When I received a fully-funded scholarship to do the PhD in the UK, the decision to move to Sheffield did not take long for me to make. The salary was enticing, and with it the promise from my sponsor of supporting the research and all of its expenses. I spent the first year of my PhD care-free when it came to money, the only difficulties encountered were the usual ones that come with studying at this level.
However, in my second year things changed. Due to the financial difficulties of my sponsor, my scholarship was drastically cut, privileges and perks were taken away, and I was no longer compensated for expenses, many of which I had already committed to and now had to pay for myself. So I decided to start looking for a part-time job. I was already involved in several paid opportunities, such as lab demonstrating, or participating in outreach events. But the reason why I was doing those things was not for money, but to enhance my skills and add new things to my CV. Plus, they weren’t that regular or enough to support me financially.
I applied for a few part-time jobs that seemed to fit my area of study. When I did not receive an email back, I applied for some more (after I realised how to write better applications!) Then, after reaching the interview stage a few times and still being unsuccessful, I learned how to make a better impression in the next ones. The good thing about this whole experience is that it gave me a preview of what life after a PhD will be like. It has given me the chance to understand how employers really view my postgrad qualifications, what kind of experience they are looking for, and where there are gaps in my CV.

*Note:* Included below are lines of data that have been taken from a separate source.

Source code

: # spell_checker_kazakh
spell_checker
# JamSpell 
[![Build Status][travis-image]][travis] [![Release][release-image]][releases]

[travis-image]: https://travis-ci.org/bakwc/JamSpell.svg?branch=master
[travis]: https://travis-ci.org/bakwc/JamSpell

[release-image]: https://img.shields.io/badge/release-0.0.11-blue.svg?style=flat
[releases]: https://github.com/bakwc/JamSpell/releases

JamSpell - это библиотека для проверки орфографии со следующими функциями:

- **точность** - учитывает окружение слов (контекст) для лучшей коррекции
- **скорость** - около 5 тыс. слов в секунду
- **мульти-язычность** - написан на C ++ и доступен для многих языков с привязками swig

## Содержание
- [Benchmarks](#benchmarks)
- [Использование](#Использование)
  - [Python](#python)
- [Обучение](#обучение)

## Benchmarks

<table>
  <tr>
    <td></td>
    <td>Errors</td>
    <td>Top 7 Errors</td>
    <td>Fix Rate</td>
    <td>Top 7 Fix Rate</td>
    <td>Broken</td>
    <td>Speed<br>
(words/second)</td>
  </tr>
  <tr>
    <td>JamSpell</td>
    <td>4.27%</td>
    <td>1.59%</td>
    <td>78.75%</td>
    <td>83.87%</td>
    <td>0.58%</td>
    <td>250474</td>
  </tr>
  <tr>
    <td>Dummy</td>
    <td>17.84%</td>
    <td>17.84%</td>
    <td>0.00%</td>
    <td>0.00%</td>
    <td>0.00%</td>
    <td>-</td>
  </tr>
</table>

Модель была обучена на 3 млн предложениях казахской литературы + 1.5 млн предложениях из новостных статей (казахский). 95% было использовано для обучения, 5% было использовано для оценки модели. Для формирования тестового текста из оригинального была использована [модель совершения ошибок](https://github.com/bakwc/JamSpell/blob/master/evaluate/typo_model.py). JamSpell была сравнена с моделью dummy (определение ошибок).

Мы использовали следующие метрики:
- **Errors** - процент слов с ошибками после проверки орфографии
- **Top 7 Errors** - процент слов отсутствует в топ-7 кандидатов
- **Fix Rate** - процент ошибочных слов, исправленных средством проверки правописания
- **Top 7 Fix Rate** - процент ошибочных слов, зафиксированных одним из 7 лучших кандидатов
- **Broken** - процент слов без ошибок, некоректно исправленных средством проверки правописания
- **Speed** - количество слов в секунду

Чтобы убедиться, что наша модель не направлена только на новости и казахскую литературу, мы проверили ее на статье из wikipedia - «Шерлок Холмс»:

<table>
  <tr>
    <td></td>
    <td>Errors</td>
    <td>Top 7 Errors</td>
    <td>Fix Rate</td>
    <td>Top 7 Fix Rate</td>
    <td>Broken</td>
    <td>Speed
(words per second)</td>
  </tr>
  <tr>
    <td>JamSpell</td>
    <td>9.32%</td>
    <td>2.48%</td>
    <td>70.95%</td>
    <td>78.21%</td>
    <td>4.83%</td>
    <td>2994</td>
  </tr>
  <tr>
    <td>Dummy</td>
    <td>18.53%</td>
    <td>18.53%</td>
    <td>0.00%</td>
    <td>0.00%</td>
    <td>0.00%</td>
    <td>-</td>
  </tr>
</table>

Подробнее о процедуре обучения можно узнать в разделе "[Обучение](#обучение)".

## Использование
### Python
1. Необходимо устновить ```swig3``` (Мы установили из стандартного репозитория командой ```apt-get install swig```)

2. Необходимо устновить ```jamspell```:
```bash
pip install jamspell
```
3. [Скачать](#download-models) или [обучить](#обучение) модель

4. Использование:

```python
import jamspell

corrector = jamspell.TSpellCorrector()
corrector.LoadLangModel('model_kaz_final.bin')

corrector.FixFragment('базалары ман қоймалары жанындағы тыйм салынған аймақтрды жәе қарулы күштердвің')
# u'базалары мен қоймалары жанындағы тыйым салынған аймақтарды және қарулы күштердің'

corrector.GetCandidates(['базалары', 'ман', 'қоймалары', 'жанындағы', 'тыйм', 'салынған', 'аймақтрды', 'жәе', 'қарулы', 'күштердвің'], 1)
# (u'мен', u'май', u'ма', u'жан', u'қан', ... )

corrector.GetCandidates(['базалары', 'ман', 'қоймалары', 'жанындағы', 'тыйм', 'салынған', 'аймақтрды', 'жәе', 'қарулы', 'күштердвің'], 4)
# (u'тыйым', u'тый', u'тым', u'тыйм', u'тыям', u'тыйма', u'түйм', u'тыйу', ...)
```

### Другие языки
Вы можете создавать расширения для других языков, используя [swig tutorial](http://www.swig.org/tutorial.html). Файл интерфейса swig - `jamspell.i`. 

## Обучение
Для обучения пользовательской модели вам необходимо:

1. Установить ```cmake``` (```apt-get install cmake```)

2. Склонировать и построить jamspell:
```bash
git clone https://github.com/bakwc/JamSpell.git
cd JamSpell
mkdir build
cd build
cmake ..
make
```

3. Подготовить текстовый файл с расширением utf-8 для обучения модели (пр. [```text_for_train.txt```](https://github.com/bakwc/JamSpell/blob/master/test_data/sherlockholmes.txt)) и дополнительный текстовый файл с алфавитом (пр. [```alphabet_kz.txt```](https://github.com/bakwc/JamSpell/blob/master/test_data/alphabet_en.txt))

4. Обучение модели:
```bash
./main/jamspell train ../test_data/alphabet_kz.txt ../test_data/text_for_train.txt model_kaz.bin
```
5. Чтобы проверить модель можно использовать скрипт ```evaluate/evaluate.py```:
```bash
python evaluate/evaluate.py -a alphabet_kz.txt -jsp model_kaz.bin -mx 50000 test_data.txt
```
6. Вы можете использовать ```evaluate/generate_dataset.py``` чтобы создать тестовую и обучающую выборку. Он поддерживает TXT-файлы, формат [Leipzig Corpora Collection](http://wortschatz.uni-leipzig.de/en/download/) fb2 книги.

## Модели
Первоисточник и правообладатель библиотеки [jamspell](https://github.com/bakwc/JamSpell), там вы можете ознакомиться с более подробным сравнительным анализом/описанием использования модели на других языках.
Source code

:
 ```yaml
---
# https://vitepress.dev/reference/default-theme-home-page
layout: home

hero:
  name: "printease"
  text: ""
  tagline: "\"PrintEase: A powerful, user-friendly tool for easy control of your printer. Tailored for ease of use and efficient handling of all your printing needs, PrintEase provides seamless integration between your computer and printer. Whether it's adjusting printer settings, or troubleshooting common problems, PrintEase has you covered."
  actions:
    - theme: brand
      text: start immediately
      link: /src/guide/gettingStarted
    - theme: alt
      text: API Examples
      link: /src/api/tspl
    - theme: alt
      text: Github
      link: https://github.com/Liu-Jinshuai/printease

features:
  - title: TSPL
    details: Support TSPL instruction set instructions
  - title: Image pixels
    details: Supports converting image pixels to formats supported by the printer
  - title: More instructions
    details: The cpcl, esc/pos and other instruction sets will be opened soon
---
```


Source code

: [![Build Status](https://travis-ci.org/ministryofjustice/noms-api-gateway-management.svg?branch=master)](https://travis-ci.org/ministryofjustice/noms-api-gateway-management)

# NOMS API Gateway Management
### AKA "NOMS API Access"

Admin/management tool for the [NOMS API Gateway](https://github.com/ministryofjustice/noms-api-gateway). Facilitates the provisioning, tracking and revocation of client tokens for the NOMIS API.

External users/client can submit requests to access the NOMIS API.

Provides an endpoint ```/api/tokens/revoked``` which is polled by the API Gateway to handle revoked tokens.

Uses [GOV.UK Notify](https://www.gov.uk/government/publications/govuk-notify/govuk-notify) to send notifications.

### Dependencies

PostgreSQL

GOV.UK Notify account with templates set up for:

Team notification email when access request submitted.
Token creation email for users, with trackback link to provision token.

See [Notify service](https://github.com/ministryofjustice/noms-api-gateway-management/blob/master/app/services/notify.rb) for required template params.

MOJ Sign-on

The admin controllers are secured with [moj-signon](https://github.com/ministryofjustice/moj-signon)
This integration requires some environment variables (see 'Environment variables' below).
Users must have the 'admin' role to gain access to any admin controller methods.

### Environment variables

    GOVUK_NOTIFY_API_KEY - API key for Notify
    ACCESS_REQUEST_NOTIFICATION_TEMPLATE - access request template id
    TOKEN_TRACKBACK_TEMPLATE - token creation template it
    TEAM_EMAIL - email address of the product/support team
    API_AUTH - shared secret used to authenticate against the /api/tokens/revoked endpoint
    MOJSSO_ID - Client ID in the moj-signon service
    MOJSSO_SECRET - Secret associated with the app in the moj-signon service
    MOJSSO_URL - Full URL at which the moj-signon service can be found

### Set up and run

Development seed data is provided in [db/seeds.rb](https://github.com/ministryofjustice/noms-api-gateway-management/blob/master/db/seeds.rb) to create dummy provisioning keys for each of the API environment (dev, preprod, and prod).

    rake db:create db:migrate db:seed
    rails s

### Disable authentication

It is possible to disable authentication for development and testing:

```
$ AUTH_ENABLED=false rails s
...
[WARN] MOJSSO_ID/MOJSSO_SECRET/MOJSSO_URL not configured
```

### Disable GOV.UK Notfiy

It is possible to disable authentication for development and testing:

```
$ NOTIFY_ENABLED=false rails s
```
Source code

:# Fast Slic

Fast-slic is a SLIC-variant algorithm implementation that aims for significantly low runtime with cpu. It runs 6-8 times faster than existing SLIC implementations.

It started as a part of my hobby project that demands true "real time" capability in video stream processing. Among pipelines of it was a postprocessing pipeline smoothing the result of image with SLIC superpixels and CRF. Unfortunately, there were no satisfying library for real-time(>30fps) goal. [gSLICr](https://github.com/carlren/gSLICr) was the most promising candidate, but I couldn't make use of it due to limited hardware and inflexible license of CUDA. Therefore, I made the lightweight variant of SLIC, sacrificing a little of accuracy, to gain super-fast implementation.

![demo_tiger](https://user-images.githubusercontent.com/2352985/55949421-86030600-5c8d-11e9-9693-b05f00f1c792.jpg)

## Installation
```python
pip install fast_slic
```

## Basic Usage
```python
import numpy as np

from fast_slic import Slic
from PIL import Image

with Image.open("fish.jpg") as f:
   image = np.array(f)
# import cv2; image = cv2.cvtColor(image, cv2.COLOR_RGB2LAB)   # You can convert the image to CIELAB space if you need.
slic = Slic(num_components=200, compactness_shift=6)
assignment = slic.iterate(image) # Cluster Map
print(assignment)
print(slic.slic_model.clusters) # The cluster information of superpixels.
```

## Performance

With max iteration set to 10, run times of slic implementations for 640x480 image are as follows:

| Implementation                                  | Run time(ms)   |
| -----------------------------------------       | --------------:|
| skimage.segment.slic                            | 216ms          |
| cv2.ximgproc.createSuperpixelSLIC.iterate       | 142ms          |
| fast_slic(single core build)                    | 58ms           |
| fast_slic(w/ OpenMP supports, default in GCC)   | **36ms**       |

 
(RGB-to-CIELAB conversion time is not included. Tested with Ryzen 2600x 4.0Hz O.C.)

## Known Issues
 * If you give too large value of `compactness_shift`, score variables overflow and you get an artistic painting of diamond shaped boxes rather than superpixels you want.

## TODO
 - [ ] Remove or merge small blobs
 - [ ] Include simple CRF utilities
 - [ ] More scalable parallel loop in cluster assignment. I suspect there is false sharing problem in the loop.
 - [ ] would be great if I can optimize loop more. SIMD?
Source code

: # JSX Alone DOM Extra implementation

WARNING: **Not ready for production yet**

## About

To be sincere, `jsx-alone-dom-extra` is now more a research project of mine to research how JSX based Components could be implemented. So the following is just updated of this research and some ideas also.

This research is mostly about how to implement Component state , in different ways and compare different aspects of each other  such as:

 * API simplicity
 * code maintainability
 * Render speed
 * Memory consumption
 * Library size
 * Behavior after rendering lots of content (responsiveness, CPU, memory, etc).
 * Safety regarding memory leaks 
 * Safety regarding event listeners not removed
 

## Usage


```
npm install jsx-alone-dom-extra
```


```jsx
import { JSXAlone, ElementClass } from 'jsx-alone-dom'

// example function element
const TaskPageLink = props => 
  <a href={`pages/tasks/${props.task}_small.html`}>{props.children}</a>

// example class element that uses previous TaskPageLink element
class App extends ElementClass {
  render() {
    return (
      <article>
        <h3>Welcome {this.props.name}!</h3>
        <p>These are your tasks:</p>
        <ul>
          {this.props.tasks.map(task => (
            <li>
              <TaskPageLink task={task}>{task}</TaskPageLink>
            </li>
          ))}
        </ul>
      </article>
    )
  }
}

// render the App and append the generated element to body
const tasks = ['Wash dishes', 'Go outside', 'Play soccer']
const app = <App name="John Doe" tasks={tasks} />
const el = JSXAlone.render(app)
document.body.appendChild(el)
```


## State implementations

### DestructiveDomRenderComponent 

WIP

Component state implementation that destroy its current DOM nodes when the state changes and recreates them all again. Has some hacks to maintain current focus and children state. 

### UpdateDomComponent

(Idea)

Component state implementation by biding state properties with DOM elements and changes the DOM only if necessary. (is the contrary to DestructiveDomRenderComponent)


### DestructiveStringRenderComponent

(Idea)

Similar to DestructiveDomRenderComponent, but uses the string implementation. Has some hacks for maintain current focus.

In the end it was time well spent, and I ended up landing not one but two part-time job in the university. I’m still learning how to juggle the responsibilities between my PhD, part-time work, and personal life commitments. It’s not easy to work while studying, but I was fortunate to have a very flexible working hours. The university is a great student employer and understanding of study commitments.
Many postgrads envision their free time as something they have to forgo for the sole purpose of getting their degree. However, this attitude could mean you miss out on opportunities for professional self-development, some of which are in the form of part-time jobs. Getting work experience does not only make you showcase your skills and enrich your CV, it also helps to bridge the gap between studying for PhD and starting your dream-job.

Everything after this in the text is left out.